Document images with source code:
******************************
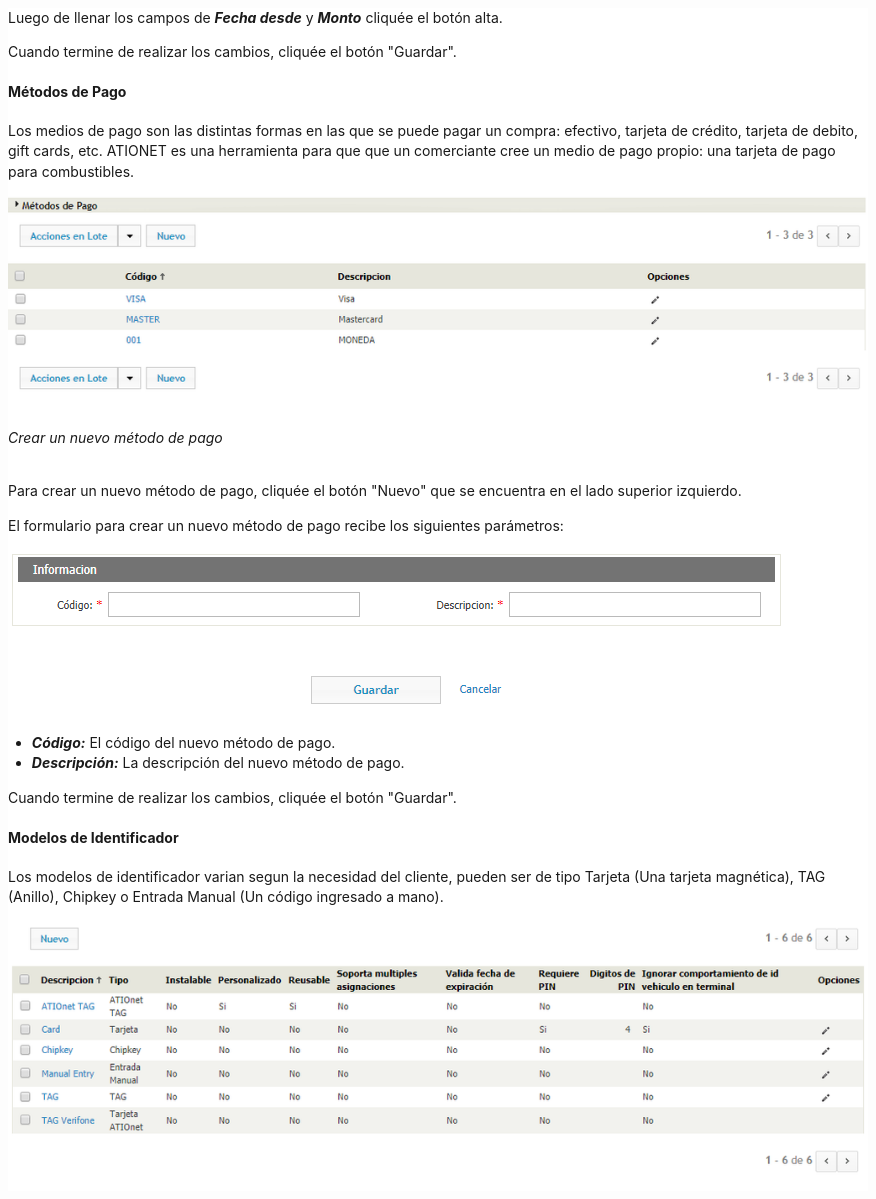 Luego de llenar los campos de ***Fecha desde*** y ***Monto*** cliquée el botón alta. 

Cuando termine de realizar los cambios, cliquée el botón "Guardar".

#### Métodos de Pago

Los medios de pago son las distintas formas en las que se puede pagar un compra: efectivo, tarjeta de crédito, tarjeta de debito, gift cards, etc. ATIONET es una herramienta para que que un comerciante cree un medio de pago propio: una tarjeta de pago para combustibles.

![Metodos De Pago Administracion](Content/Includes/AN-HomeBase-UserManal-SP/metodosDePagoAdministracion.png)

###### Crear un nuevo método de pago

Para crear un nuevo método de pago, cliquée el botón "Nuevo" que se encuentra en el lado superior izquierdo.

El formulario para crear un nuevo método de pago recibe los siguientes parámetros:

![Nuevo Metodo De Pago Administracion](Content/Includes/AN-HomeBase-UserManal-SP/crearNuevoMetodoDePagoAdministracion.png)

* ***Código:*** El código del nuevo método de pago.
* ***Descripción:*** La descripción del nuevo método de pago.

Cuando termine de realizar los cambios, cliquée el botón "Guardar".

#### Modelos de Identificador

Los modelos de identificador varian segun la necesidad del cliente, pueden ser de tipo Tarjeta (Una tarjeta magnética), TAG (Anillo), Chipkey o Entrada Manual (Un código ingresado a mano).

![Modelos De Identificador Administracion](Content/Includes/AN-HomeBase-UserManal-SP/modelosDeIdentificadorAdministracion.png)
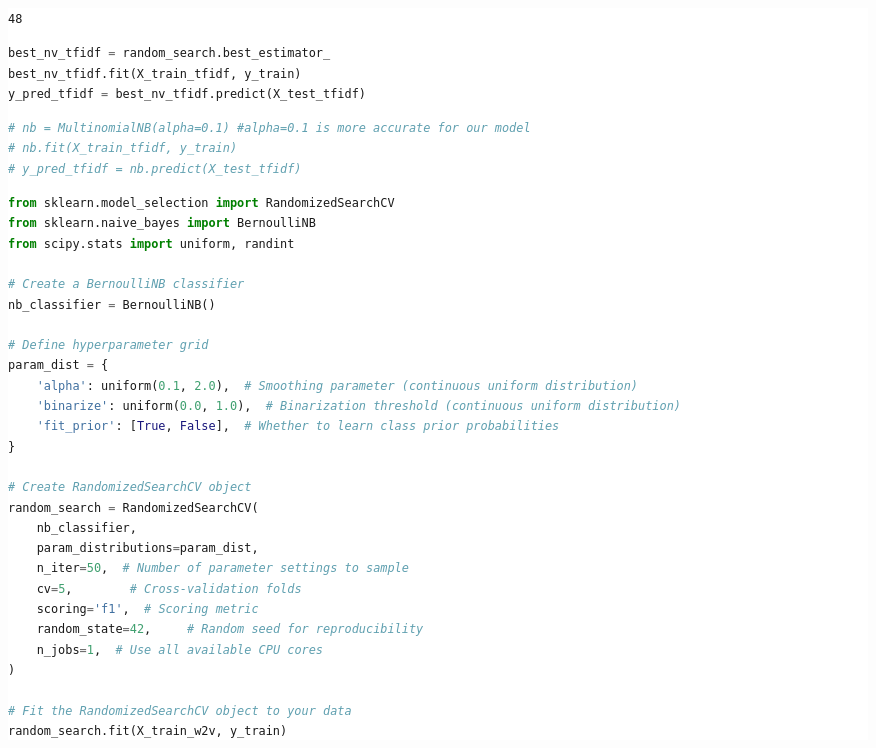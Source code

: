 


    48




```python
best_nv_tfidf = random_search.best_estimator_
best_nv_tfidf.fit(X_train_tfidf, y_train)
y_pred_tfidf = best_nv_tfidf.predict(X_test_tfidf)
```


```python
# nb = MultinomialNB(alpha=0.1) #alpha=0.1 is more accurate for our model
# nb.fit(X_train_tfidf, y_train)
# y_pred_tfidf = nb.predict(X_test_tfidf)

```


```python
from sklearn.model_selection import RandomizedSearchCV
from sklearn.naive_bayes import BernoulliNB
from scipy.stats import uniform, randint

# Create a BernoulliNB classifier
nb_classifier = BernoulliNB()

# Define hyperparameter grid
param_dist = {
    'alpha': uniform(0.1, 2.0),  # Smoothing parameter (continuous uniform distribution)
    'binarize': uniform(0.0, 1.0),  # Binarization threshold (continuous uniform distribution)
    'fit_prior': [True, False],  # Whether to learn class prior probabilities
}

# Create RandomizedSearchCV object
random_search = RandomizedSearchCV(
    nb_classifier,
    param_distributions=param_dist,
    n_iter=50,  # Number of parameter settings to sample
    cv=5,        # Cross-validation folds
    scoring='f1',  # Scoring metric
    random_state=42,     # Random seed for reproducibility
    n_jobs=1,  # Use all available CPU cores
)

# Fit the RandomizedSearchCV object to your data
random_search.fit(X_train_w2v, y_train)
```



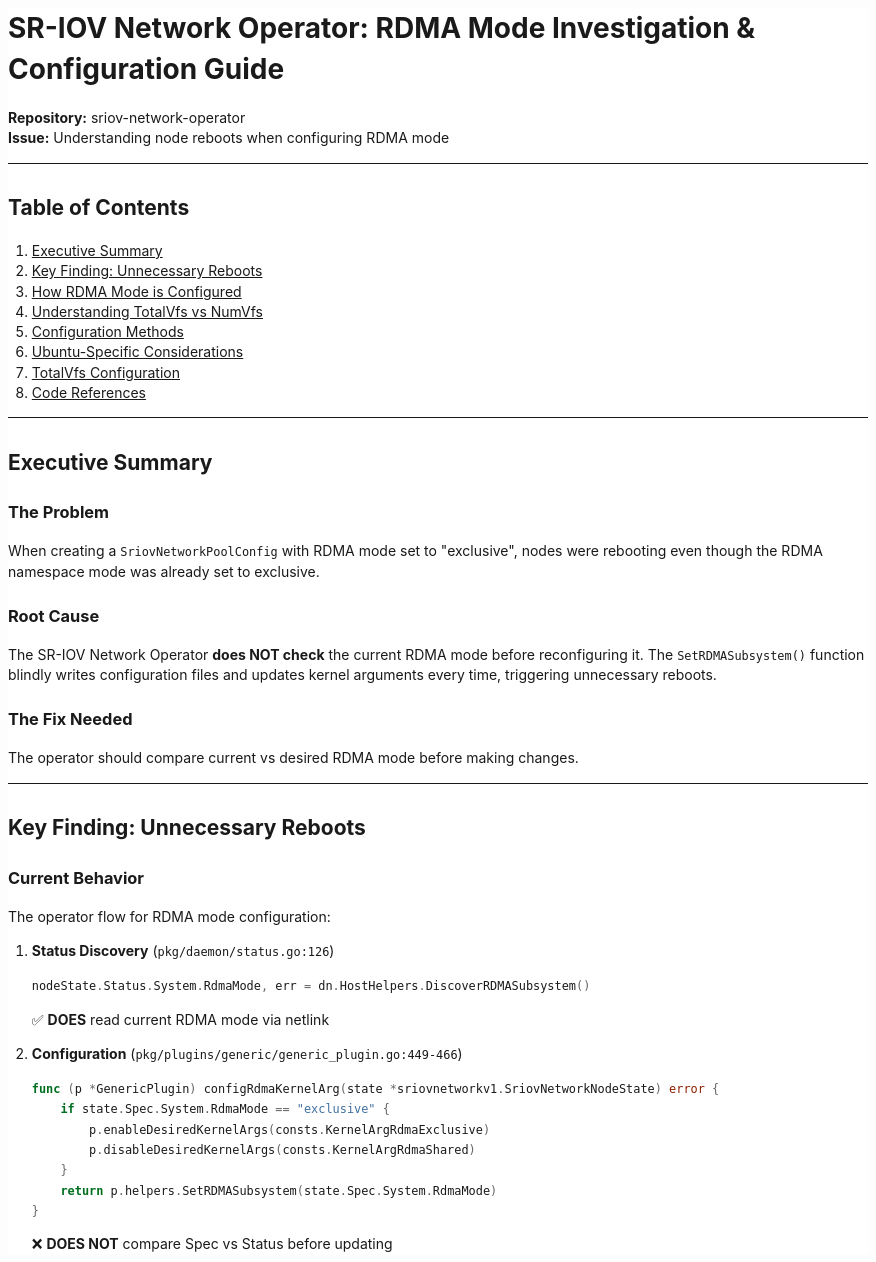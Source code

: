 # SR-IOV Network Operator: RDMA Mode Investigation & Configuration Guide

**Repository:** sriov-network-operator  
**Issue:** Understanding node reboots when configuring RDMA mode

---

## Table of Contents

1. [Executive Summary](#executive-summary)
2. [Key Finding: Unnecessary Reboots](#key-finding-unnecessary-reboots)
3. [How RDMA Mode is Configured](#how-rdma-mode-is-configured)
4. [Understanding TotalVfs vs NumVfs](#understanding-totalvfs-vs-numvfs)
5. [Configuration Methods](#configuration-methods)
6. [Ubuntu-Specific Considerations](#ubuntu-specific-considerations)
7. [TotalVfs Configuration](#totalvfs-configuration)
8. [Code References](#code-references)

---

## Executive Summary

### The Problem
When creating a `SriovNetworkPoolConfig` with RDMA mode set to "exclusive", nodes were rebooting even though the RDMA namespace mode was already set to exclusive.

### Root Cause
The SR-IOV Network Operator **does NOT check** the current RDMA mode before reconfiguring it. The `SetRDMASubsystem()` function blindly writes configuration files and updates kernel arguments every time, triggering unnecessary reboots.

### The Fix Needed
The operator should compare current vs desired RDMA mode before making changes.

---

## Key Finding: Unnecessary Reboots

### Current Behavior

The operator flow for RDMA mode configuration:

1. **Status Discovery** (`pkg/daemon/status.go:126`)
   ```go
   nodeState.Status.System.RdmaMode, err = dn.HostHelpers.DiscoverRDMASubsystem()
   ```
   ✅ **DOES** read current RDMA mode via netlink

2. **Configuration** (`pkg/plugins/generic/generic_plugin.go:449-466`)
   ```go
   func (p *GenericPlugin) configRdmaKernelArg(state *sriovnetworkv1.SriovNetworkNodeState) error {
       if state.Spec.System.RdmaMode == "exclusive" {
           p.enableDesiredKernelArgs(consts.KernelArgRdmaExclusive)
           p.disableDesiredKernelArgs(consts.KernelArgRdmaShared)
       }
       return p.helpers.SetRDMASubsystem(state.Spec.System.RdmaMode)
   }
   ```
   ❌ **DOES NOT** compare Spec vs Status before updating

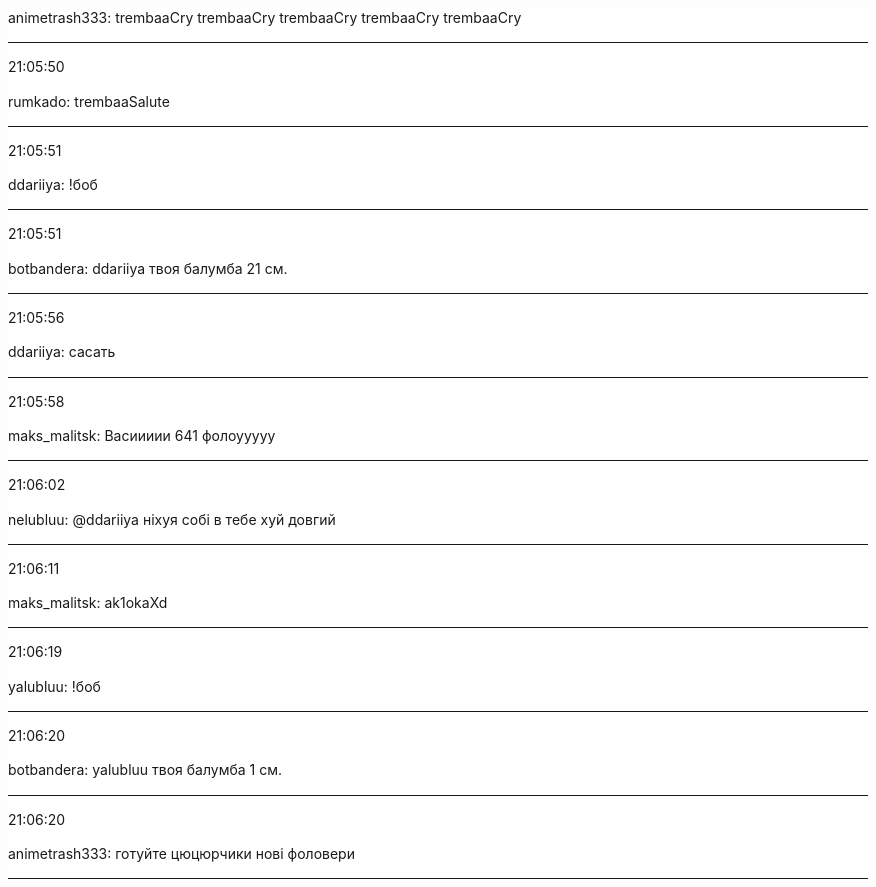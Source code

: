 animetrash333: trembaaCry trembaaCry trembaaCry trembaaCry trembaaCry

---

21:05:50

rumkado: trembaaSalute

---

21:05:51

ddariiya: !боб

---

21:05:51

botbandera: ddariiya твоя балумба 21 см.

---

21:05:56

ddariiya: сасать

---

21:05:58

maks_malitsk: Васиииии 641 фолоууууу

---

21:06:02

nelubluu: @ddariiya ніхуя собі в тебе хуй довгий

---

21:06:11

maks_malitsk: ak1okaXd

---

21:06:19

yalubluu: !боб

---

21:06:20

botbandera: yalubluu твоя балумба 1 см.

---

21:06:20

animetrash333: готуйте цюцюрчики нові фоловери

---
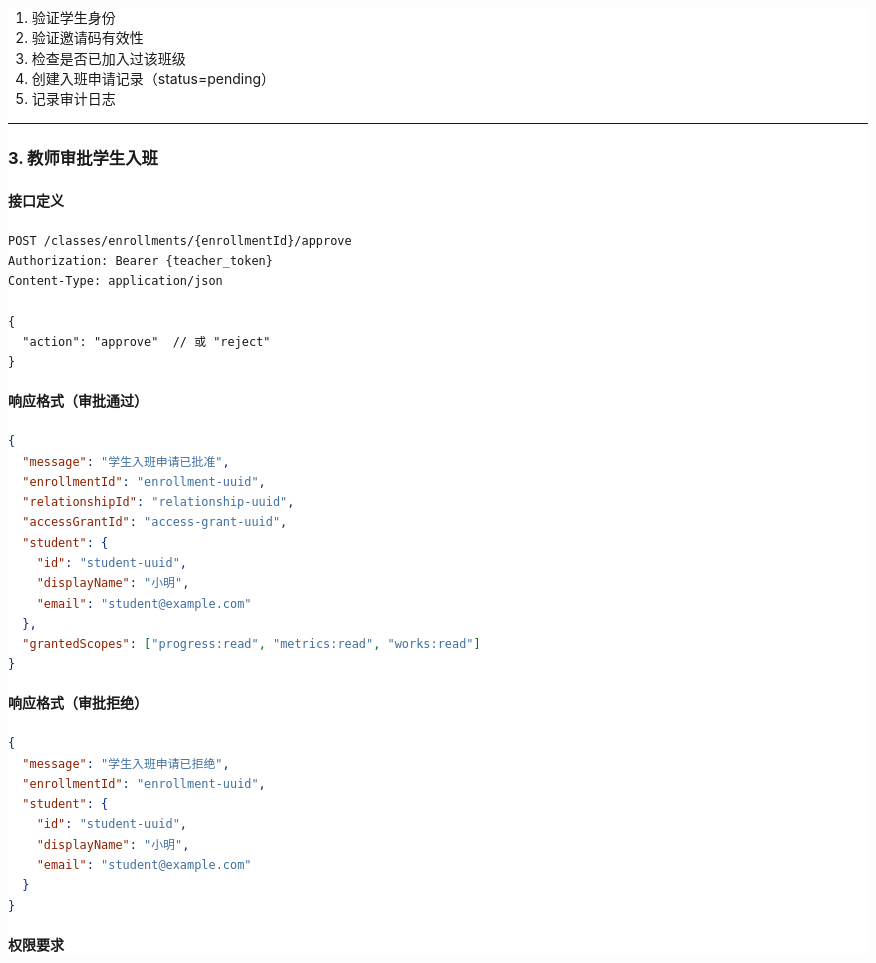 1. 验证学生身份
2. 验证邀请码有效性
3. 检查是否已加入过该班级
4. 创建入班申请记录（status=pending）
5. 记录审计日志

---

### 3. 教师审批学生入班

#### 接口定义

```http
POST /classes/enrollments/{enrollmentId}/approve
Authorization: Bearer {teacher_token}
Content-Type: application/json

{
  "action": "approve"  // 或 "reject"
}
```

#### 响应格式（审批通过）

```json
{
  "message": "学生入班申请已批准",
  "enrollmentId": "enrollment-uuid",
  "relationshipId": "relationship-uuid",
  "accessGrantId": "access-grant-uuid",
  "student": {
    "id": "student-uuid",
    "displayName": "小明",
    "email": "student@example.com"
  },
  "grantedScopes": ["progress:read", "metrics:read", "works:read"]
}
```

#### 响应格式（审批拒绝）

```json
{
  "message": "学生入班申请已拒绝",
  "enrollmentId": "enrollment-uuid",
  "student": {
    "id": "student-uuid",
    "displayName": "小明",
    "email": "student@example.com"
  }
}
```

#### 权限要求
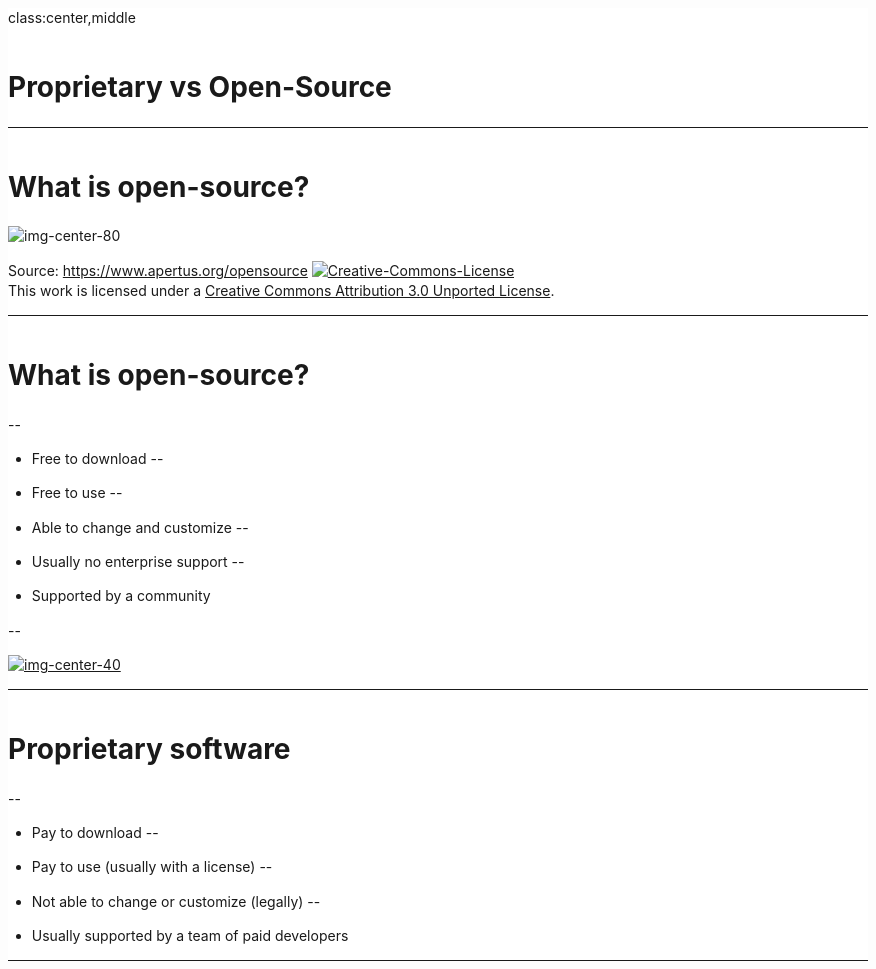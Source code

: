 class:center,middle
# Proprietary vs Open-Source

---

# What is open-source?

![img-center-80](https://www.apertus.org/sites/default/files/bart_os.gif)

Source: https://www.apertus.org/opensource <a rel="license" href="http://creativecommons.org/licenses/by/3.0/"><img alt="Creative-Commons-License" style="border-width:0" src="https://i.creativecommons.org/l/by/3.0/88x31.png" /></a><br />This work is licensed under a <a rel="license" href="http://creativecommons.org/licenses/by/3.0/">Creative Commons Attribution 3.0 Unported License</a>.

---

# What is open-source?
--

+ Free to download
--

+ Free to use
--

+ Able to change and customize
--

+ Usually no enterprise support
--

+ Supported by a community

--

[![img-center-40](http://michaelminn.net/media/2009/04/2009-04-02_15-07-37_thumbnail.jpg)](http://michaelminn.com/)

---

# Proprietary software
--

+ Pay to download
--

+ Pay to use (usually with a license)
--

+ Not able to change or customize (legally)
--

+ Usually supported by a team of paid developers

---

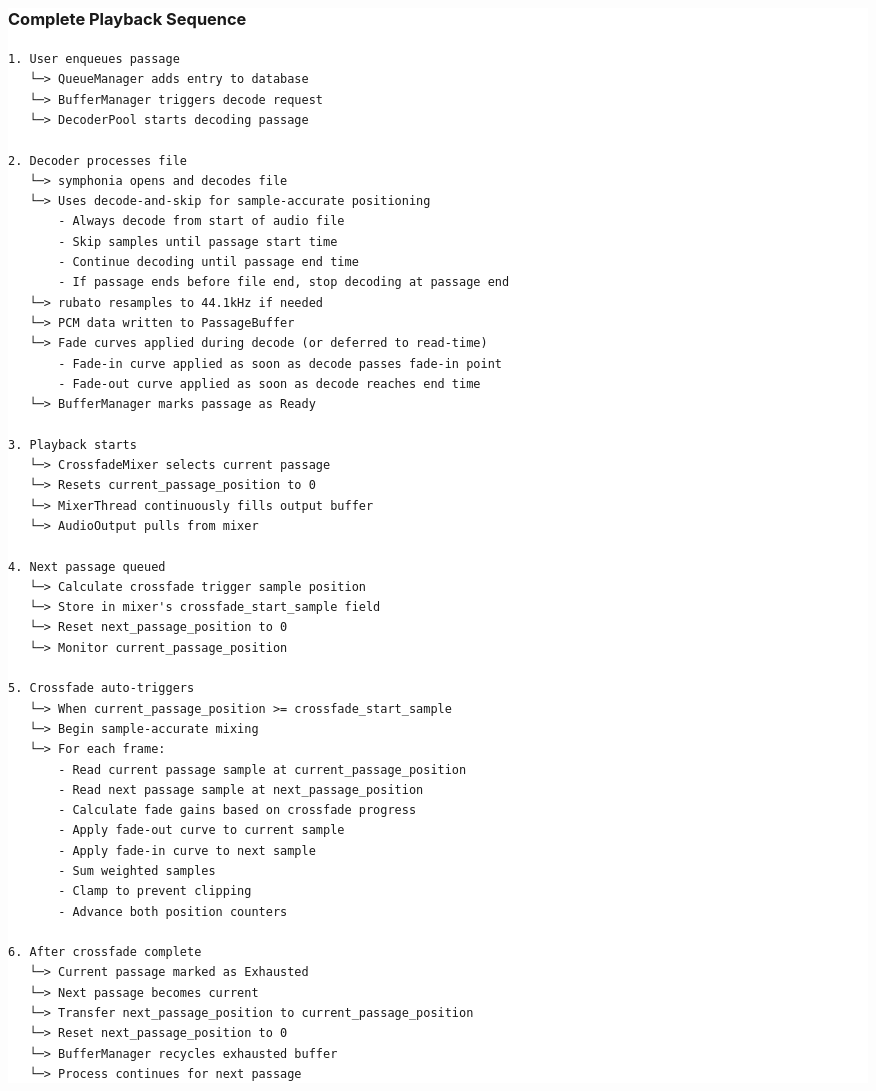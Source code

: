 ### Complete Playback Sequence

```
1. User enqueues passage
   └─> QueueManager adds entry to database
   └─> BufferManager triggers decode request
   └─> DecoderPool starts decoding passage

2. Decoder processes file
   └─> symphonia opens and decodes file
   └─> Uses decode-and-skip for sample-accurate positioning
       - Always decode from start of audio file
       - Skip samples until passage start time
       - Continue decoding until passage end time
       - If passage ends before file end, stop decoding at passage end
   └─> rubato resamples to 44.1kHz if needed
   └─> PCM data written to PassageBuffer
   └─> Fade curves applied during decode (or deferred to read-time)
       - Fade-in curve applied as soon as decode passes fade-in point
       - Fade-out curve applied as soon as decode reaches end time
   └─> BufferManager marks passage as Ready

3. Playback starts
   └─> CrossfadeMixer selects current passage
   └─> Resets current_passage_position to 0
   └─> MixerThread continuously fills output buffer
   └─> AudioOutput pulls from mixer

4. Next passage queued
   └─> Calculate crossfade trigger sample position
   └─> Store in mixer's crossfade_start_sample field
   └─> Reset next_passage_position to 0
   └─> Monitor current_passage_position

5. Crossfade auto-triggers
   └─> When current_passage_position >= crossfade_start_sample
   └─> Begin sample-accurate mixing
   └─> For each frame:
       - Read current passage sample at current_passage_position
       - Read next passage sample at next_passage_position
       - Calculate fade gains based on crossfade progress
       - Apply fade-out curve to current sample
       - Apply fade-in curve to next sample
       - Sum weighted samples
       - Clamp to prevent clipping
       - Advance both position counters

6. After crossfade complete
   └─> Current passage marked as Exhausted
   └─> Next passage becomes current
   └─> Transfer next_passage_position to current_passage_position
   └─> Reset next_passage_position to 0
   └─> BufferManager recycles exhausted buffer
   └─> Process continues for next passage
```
******************************
Work task
Using the entries above, transcribe exactly from the line that has "botbandera: ddariiya твоя балумба 21 см." through the line that has "2. 验证邀请码有效性". Pictures are dropped.

Result for this task
botbandera: ddariiya твоя балумба 21 см.

---

21:05:56

ddariiya: сасать

---

21:05:58

maks_malitsk: Васиииии 641 фолоууууу

---

21:06:02

nelubluu: @ddariiya ніхуя собі в тебе хуй довгий

---

21:06:11

maks_malitsk: ak1okaXd

---

21:06:19

yalubluu: !боб

---

21:06:20

botbandera: yalubluu твоя балумба 1 см.

---

21:06:20

animetrash333: готуйте цюцюрчики нові фоловери

---
 1. 验证学生身份
2. 验证邀请码有效性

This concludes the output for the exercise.